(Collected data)
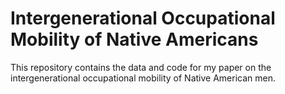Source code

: # Intergenerational Occupational Mobility of Native Americans
This repository contains the data and code for my paper on the intergenerational occupational mobility of Native American men.
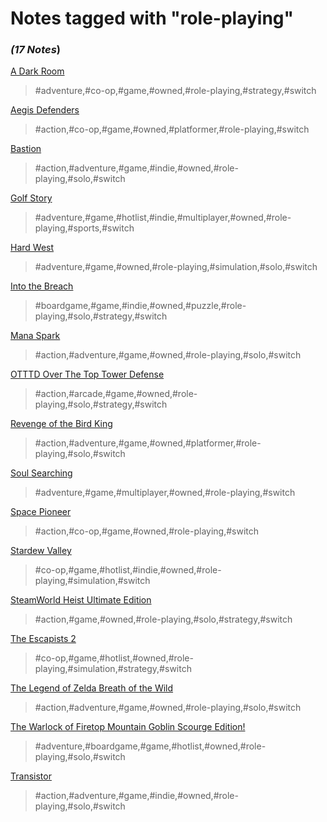 # Notes tagged with "role-playing"

### _(17 Notes_)

[A Dark Room](./../A%20Dark%20Room.html)
> #adventure,#co-op,#game,#owned,#role-playing,#strategy,#switch

[Aegis Defenders](./../Aegis%20Defenders.html)
> #action,#co-op,#game,#owned,#platformer,#role-playing,#switch

[Bastion](./../Bastion.html)
> #action,#adventure,#game,#indie,#owned,#role-playing,#solo,#switch

[Golf Story](./../Golf%20Story.html)
> #adventure,#game,#hotlist,#indie,#multiplayer,#owned,#role-playing,#sports,#switch

[Hard West](./../Hard%20West.html)
> #adventure,#game,#owned,#role-playing,#simulation,#solo,#switch

[Into the Breach](./../Into%20the%20Breach.html)
> #boardgame,#game,#indie,#owned,#puzzle,#role-playing,#solo,#strategy,#switch

[Mana Spark](./../Mana%20Spark.html)
> #action,#adventure,#game,#owned,#role-playing,#solo,#switch

[OTTTD Over The Top Tower Defense](./../OTTTD%20Over%20The%20Top%20Tower%20Defense.html)
> #action,#arcade,#game,#owned,#role-playing,#solo,#strategy,#switch

[Revenge of the Bird King](./../Revenge%20of%20the%20Bird%20King.html)
> #action,#adventure,#game,#owned,#platformer,#role-playing,#solo,#switch

[Soul Searching](./../Soul%20Searching.html)
> #adventure,#game,#multiplayer,#owned,#role-playing,#switch

[Space Pioneer](./../Space%20Pioneer.html)
> #action,#co-op,#game,#owned,#role-playing,#switch

[Stardew Valley](./../Stardew%20Valley.html)
> #co-op,#game,#hotlist,#indie,#owned,#role-playing,#simulation,#switch

[SteamWorld Heist Ultimate Edition](./../SteamWorld%20Heist%20Ultimate%20Edition.html)
> #action,#game,#owned,#role-playing,#solo,#strategy,#switch

[The Escapists 2](./../The%20Escapists%202.html)
> #co-op,#game,#hotlist,#owned,#role-playing,#simulation,#strategy,#switch

[The Legend of Zelda Breath of the Wild](./../The%20Legend%20of%20Zelda%20Breath%20of%20the%20Wild.html)
> #action,#adventure,#game,#owned,#role-playing,#solo,#switch

[The Warlock of Firetop Mountain Goblin Scourge Edition!](./../The%20Warlock%20of%20Firetop%20Mountain%20Goblin%20Scourge%20Edition!.html)
> #adventure,#boardgame,#game,#hotlist,#owned,#role-playing,#solo,#switch

[Transistor](./../Transistor.html)
> #action,#adventure,#game,#indie,#owned,#role-playing,#solo,#switch


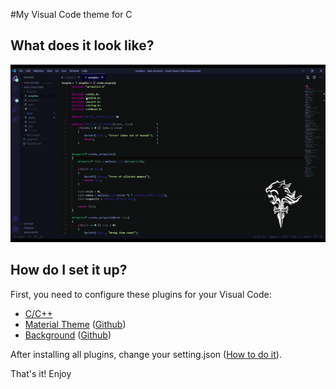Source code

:#My Visual Code theme for C
## What does it look like?
![theme](content/theme.gif)
## How do I set it up?
First, you need to configure these plugins for your Visual Code:
* [C/C++](https://marketplace.visualstudio.com/items?itemName=ms-vscode.cpptools)
* [Material Theme](https://marketplace.visualstudio.com/items?itemName=Equinusocio.vsc-material-theme) ([Github](https://github.com/material-ocean/Material-Ocean))
* [Background](https://marketplace.visualstudio.com/items?itemName=shalldie.background) ([Github](https://github.com/shalldie/vscode-background))  

After installing all plugins, change your setting.json ([How to do it](https://code.visualstudio.com/docs/getstarted/settings)).

That's it! Enjoy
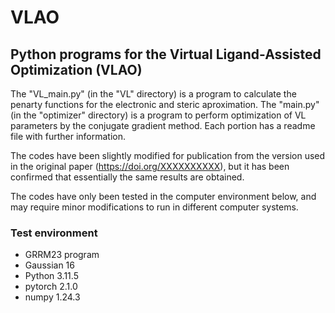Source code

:# VLAO
## Python programs for the Virtual Ligand-Assisted Optimization (VLAO)
The "VL_main.py" (in the "VL" directory) is a program to calculate the penarty functions for the electronic and steric aproximation.
The "main.py" (in the "optimizer" directory) is a program to perform optimization of VL parameters by the conjugate gradient method.
Each portion has a readme file with further information.  

The codes have been slightly modified for publication from the version used in the original paper (https://doi.org/XXXXXXXXXX), but it has been confirmed that essentially the same results are obtained.

The codes have only been tested in the computer environment below, and may require minor modifications to run in different computer systems.

### Test environment
- GRRM23 program  
- Gaussian 16  
- Python 3.11.5  
- pytorch 2.1.0  
- numpy 1.24.3  
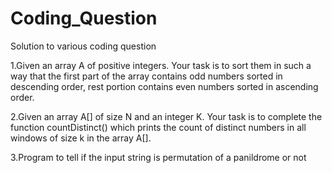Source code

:# Coding_Question
Solution to various coding question

1.Given an array A of positive integers. Your task is to sort them in such a way that the first part of the array contains odd numbers sorted in descending order, rest portion contains even numbers sorted in ascending order.

2.Given an array A[] of size N and an integer K. Your task is to complete the function countDistinct() which prints the count of distinct numbers in all windows of size k in the array A[].

3.Program to tell if the input string  is permutation of a panildrome or not
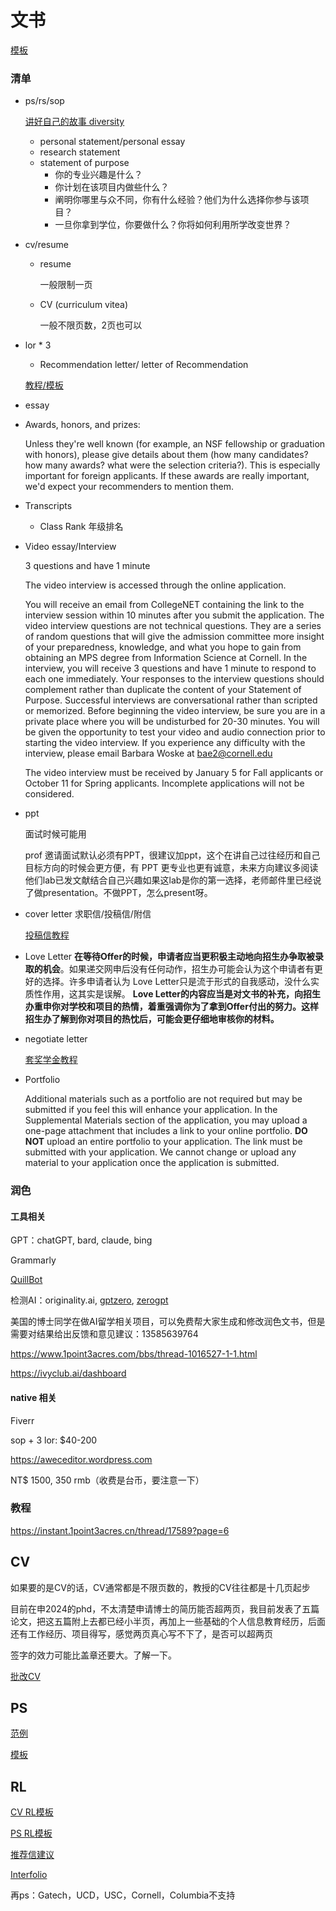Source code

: # 文书

[模板](https://www.1point3acres.com/bbs/thread-40313-1-1.html)

### 清单

- ps/rs/sop

  [讲好自己的故事 diversity](https://www.1point3acres.com/bbs/thread-756257-1-1.html)

  - personal statement/personal essay
  - research statement
  - statement of purpose
    - 你的专业兴趣是什么？
    - 你计划在该项目内做些什么？
    - 阐明你哪里与众不同，你有什么经验？他们为什么选择你参与该项目？
    - 一旦你拿到学位，你要做什么？你将如何利用所学改变世界？

- cv/resume

  - resume

    一般限制一页

  - CV (curriculum vitea)

    一般不限页数，2页也可以

- lor * 3

  - Recommendation letter/ letter of Recommendation

  [教程/模板](https://www.1point3acres.com/bbs/thread-25085-1-1.html)

- essay

- Awards, honors, and prizes: 

  Unless they're well known (for example, an NSF fellowship or graduation with honors), please give details about them (how many candidates? how many awards? what were the selection criteria?). This is especially important for foreign applicants. If these awards are really important, we'd expect your recommenders to mention them.

- Transcripts

  - Class Rank 年级排名

- Video essay/Interview

  3 questions and have 1 minute

  The video interview is accessed through the online application.

  You will receive an email from CollegeNET containing the link to the interview session within 10 minutes after you submit the application. The video interview questions are not technical questions. They are a series of random questions that will give the admission committee more insight of your preparedness, knowledge, and what you hope to gain from obtaining an MPS degree from Information Science at Cornell. In the interview, you will receive 3 questions and have 1 minute to respond to each one immediately. Your responses to the interview questions should complement rather than duplicate the content of your Statement of Purpose. Successful interviews are conversational rather than scripted or memorized. Before beginning the video interview, be sure you are in a private place where you will be undisturbed for 20-30 minutes. You will be given the opportunity to test your video and audio connection prior to starting the video interview. If you experience any difficulty with the interview, please email Barbara Woske at bae2@cornell.edu

  The video interview must be received by January 5 for Fall applicants or October 11 for Spring applicants. Incomplete applications will not be considered.

- ppt

  面试时候可能用

  prof 邀请面试默认必须有PPT，很建议加ppt，这个在讲自己过往经历和自己目标方向的时候会更方便，有 PPT 更专业也更有诚意，未来方向建议多阅读他们lab已发文献结合自己兴趣如果这lab是你的第一选择，老师邮件里已经说了做presentation。不做PPT，怎么present呀。

- cover letter 求职信/投稿信/附信

  [投稿信教程](https://zhuanlan.zhihu.com/p/451255236)

- Love Letter **在等待Offer的时候，申请者应当更积极主动地向招生办争取被录取的机会**。如果递交网申后没有任何动作，招生办可能会认为这个申请者有更好的选择。许多申请者认为 Love Letter只是流于形式的自我感动，没什么实质性作用，这其实是误解。
  **Love Letter的内容应当是对文书的补充，向招生办重申你对学校和项目的热情，着重强调你为了拿到Offer付出的努力。这样招生办了解到你对项目的热忱后，可能会更仔细地审核你的材料。**

- negotiate letter

  [套奖学金教程](https://www.1point3acres.com/bbs/thread-787370-1-1.html)

- Portfolio

  Additional materials such as a portfolio are not required but may be submitted if you feel this will enhance your application. In the Supplemental Materials section of the application, you may upload a one-page attachment that includes a link to your online portfolio. **DO NOT** upload an entire portfolio to your application. The link must be submitted with your application. We cannot change or upload any material to your application once the application is submitted.

### 润色

#### 工具相关

GPT：chatGPT, bard, claude, bing

Grammarly

[QuillBot](https://quillbot.com)

检测AI：originality.ai, [gptzero](https://gptzero.me), [zerogpt](https://www.zerogpt.com)

美国的博士同学在做AI留学相关项目，可以免费帮大家生成和修改润色文书，但是需要对结果给出反馈和意见建议：13585639764

https://www.1point3acres.com/bbs/thread-1016527-1-1.html

https://ivyclub.ai/dashboard

#### native 相关

Fiverr

sop + 3 lor: $40-200

https://aweceditor.wordpress.com

NT$ 1500, 350 rmb（收费是台币，要注意一下）

### 教程

https://instant.1point3acres.cn/thread/17589?page=6

## CV

如果要的是CV的话，CV通常都是不限页数的，教授的CV往往都是十几页起步

目前在申2024的phd，不太清楚申请博士的简历能否超两页，我目前发表了五篇论文，把这五篇附上去都已经小半页，再加上一些基础的个人信息教育经历，后面还有工作经历、项目得写，感觉两页真心写不下了，是否可以超两页

签字的效力可能比盖章还要大。了解一下。

[批改CV](https://www.1point3acres.com/bbs/thread-1019035-1-1.html)

## PS

[范例](https://www.1point3acres.com/bbs/thread-792529-1-1.html)

[模板](https://www.1point3acres.com/bbs/thread-576498-1-1.html)

## RL

[CV RL模板](https://www.1point3acres.com/bbs/thread-589073-1-1.html)

[PS RL模板](https://www.1point3acres.com/bbs/thread-561124-1-1.html)

[推荐信建议](https://www.1point3acres.com/bbs/thread-42806-1-1.html)

[Interfolio](https://www.1point3acres.com/bbs/thread-576450-1-1.html)

再ps：Gatech，UCD，USC，Cornell，Columbia不支持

TASK INSTRUCTIONS: Scan the data above. Return every line with "visualstudio" in it.

EXERCISE RESULT:
* [C/C++](https://marketplace.visualstudio.com/items?itemName=ms-vscode.cpptools)
* [Material Theme](https://marketplace.visualstudio.com/items?itemName=Equinusocio.vsc-material-theme) ([Github](https://github.com/material-ocean/Material-Ocean))
* [Background](https://marketplace.visualstudio.com/items?itemName=shalldie.background) ([Github](https://github.com/shalldie/vscode-background))  
After installing all plugins, change your setting.json ([How to do it](https://code.visualstudio.com/docs/getstarted/settings)).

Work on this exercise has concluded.